Celebrando os 109 anos do nascimento do escritor Road Dhal.
Por Adilson Carvalho

Road Dhal nasceu no País de Gales em 13 de setembro de 1916 em meio ao primeiro conflito mundial. Tendo perdido sua irmã mais velha e seu pai muito cedo, o talentoso escritor foi criado pela mãe que o educou em escolas inglesas. Por volta dos treze anos, ele estudava na Repton School, em Derbyshire, que costumava receber caixas de chocolate da tradicional fábrica Cadbury para que os jovens provassem os produtos antes de sua comercialização. Em retribuição, a Cadbury dava a Dahl e os demais presentes, os deliciosos produtos da empresa. Dhal, inclusive, sonhava em inventar uma nova barra de chocolate que chamasse a atenção da empresa fundada por John Cadbury no final do século XIX. O episódio foi a inspiração anos mais tarde para que Dahl escrevesse a história de “A Fantástica Fábrica de Chocolate” : O menino Charlie Bucket é sorteado junto a quatro outras crianças, com o bilhete dourado que os levará a um passeio pela fábrica do recluso chocolateiro Willy Wonka. Dessa história surgiu um dos meus filmes favoritos da infância, clássico da “Sessão da Tarde” de minha geração e hoje às vésperas do dia das crianças uma doce lembrança que o CCP compartilha com vocês.

As coincidências entre a Cadbury e o livro de Dahl são várias: Em 14 de Agosto de 1990, a Cadbury inaugurou um parque temático em Bourneville, no Reino Unido, próximo à fábrica e que atrai milhares de visitantes. O local parece o cenário da história de Dahl com brinquedos e atrações que fazem o visitante se sentir um lugar mágico com rios, cascatas e montanhas. Além disso, o logotipo das barras de chocolate carregam a assinatura estilizada de William Cadbury, lembrando o nome Wonka retratado nas adaptações do livro para o cinema. A diversidade de produtos Wonka reflete na ficção a variedade da Cadbury com chocolate ao leite em barra (surgido em 1905), chocolate ao leite com flocos de arroz, com caramelo, biscoito wafer e uma infinidade de outros que faz da Cadbury a marca preferida dos ingleses e, mundialmente, uma das maiores concorrentes de nomes como a Nestlé, Hershey ou a Ferrero Rocher.

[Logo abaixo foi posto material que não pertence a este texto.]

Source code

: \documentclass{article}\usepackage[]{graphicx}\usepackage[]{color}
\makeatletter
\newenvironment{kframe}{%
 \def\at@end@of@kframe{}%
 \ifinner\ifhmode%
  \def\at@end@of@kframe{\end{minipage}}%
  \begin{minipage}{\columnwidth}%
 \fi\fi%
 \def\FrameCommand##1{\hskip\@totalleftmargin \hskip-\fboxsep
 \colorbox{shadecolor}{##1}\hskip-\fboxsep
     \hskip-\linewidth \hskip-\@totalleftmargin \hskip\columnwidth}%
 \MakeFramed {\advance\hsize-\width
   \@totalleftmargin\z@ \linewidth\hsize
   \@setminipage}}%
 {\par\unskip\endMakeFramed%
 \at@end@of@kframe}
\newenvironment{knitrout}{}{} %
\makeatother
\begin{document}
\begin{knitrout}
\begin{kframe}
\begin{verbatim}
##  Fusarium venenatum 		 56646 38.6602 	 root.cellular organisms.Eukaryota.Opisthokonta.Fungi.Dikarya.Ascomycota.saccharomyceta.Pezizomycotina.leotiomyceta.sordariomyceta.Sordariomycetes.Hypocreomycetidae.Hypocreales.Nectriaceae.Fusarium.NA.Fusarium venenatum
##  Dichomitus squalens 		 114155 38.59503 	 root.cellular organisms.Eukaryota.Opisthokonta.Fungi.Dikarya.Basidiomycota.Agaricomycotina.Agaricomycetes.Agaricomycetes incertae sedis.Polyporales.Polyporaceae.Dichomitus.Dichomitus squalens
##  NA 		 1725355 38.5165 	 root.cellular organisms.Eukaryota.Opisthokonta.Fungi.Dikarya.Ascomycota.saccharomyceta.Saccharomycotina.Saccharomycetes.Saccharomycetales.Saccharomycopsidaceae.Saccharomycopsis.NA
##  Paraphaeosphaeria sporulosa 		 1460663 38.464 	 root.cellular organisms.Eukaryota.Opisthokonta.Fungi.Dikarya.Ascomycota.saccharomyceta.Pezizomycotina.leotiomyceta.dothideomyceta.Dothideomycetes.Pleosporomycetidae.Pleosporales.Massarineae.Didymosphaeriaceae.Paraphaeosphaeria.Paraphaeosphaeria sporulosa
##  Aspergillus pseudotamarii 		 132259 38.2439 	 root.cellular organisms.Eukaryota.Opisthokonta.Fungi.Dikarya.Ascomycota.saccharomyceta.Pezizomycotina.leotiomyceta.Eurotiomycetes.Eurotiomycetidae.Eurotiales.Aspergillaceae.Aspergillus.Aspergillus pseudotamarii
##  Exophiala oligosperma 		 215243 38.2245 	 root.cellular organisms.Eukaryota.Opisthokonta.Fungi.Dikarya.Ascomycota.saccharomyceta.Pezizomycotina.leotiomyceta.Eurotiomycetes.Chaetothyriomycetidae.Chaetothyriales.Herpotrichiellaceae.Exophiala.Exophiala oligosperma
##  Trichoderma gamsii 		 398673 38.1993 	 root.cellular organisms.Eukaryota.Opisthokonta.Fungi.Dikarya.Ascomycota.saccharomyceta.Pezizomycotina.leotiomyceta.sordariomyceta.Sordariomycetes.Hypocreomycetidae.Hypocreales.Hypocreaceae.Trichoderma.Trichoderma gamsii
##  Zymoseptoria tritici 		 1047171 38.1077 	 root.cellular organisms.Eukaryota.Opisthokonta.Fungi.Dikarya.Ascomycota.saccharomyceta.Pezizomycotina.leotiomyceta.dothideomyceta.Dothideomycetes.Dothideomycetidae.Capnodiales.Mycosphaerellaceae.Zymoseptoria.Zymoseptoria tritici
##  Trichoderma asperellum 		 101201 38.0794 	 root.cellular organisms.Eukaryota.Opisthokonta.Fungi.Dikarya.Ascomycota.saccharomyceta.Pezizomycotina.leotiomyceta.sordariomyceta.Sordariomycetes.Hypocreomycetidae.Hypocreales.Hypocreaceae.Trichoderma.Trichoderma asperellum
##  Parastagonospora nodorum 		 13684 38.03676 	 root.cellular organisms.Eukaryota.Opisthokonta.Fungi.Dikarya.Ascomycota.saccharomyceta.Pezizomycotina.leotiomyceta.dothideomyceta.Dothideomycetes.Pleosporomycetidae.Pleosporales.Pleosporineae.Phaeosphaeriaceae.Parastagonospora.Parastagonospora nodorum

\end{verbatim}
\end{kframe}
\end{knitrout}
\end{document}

Na história de Dahl, cada criança personifica um aspecto moralizante da educação infantil: Augustus Gloop é o guloso, Veruca Salt a menina mimada, Violet Beauregard a menina fútil e competitiva e Mike Tevee o viciado em televisão. A medida que os quatro são eliminados pelas falhas advindas de sua má criação, os Oompa Loopas, o povo diminuto que trabalha na fábrica, cantarola cantigas moralizantes que transmitem os pensamentos de seu autor, que sempre se preocupou em contar histórias que tivessem um efeito positivo sobre as mentes jovens. Sua narrativa é simples em seu desenrolar e consegue criar um forma de entretenimento educativo. Tal mensagem atinge o público leitor de faixas etárias bem distintas, tanto crianças como adultos se encantam com a mensagem de que a sorte favorece aquele que é humilde. Charlie vence a competição sem saber que o grande prêmio ao final seria se tornar o herdeiro do excêntrico Wonka, e ainda lhe ensina que o valor real da vida não é o dinheiro mas o amor de uma família. Dahl fez de Charlie a personificação de sua visão de mundo em que a recompensa vem para quem é puro de coração. Ferrenho crítico da televisão, o autor escreveu um poema apontando o perigo de ser criado de frente para um aparelho de TV, posição essa que espelhou através do personagem de Mike Tevee. Quando o livro publicado pela primeira vez, no entanto, os editores ficaram preocupados com a descrição dos Oompa Loompas, que segundo as palavras do autor seriam pigmeus com a cor de pele escura. Vivia-se na época a época dos conflitos com os direitos civis e a editora temia que isso atraísse acusações de racismo, levando o autor a mudar a descrição dos Oompa Loopmas a partir da segunda edição. Muito depois o autor escreveu a continuação “Charlie & O Elevador de Vidro” (Charlie & The Great Glass Elevator), publicado em 1972 e que, em vida, nunca permitiu que fosse adaptado para o cinema por ficado extremamente descontente com a adaptação de 1971, dirigida por Mel Stuart.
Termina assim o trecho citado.